**What you need to do:** Working from the data below, write out exactly the lines from its first through the line that contains "otra de artículos.", both ends included and pictures omitted.

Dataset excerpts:
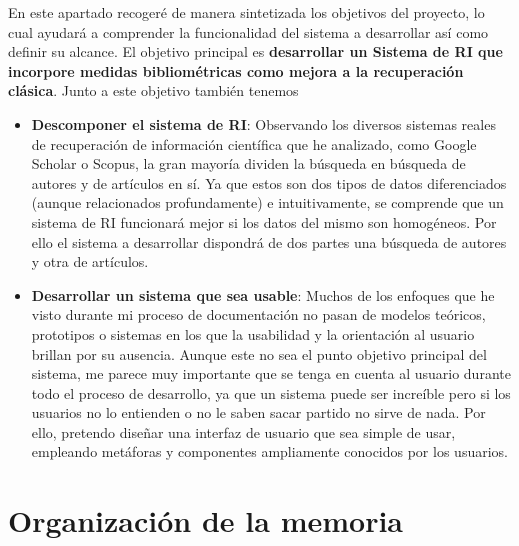 En este apartado recogeré de manera sintetizada los objetivos del proyecto, lo cual ayudará a comprender la funcionalidad del sistema a desarrollar así como definir su alcance. El objetivo principal es \textbf{desarrollar un Sistema de \acrlong{RI} que incorpore medidas bibliométricas como mejora a la recuperación clásica}. Junto a este objetivo también tenemos 

\begin{itemize}

	
	\item \textbf{Descomponer el sistema de \acrshort{RI}}: Observando los diversos sistemas reales de recuperación de información científica que he analizado, como Google Scholar o Scopus, la gran mayoría dividen la búsqueda en búsqueda de autores y de artículos en sí. Ya que estos son dos tipos de datos diferenciados (aunque relacionados profundamente) e intuitivamente, se comprende que un sistema de RI funcionará mejor si los datos del mismo son homogéneos. Por ello el sistema a desarrollar dispondrá de dos partes una búsqueda de autores y otra de artículos.
	
	\item \textbf{Desarrollar un sistema que sea usable}: Muchos de los enfoques que he visto durante mi proceso de documentación no pasan de modelos teóricos, prototipos o sistemas en los que la usabilidad y la orientación al usuario brillan por su ausencia. Aunque este no sea el punto objetivo principal del sistema, me parece muy importante que se tenga en cuenta al usuario durante todo el proceso de desarrollo, ya que un sistema puede ser increíble pero si los usuarios no lo entienden o no le saben sacar partido no sirve de nada. Por ello, pretendo diseñar una interfaz de usuario que sea simple de usar, empleando metáforas y componentes ampliamente conocidos por los usuarios.

\end{itemize}


\section{Organización de la memoria}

**Final answer:**
 En este apartado recogeré de manera sintetizada los objetivos del proyecto, lo cual ayudará a comprender la funcionalidad del sistema a desarrollar así como definir su alcance. El objetivo principal es \textbf{desarrollar un Sistema de \acrlong{RI} que incorpore medidas bibliométricas como mejora a la recuperación clásica}. Junto a este objetivo también tenemos 

\begin{itemize}

	
	\item \textbf{Descomponer el sistema de \acrshort{RI}}: Observando los diversos sistemas reales de recuperación de información científica que he analizado, como Google Scholar o Scopus, la gran mayoría dividen la búsqueda en búsqueda de autores y de artículos en sí. Ya que estos son dos tipos de datos diferenciados (aunque relacionados profundamente) e intuitivamente, se comprende que un sistema de RI funcionará mejor si los datos del mismo son homogéneos. Por ello el sistema a desarrollar dispondrá de dos partes una búsqueda de autores y otra de artículos.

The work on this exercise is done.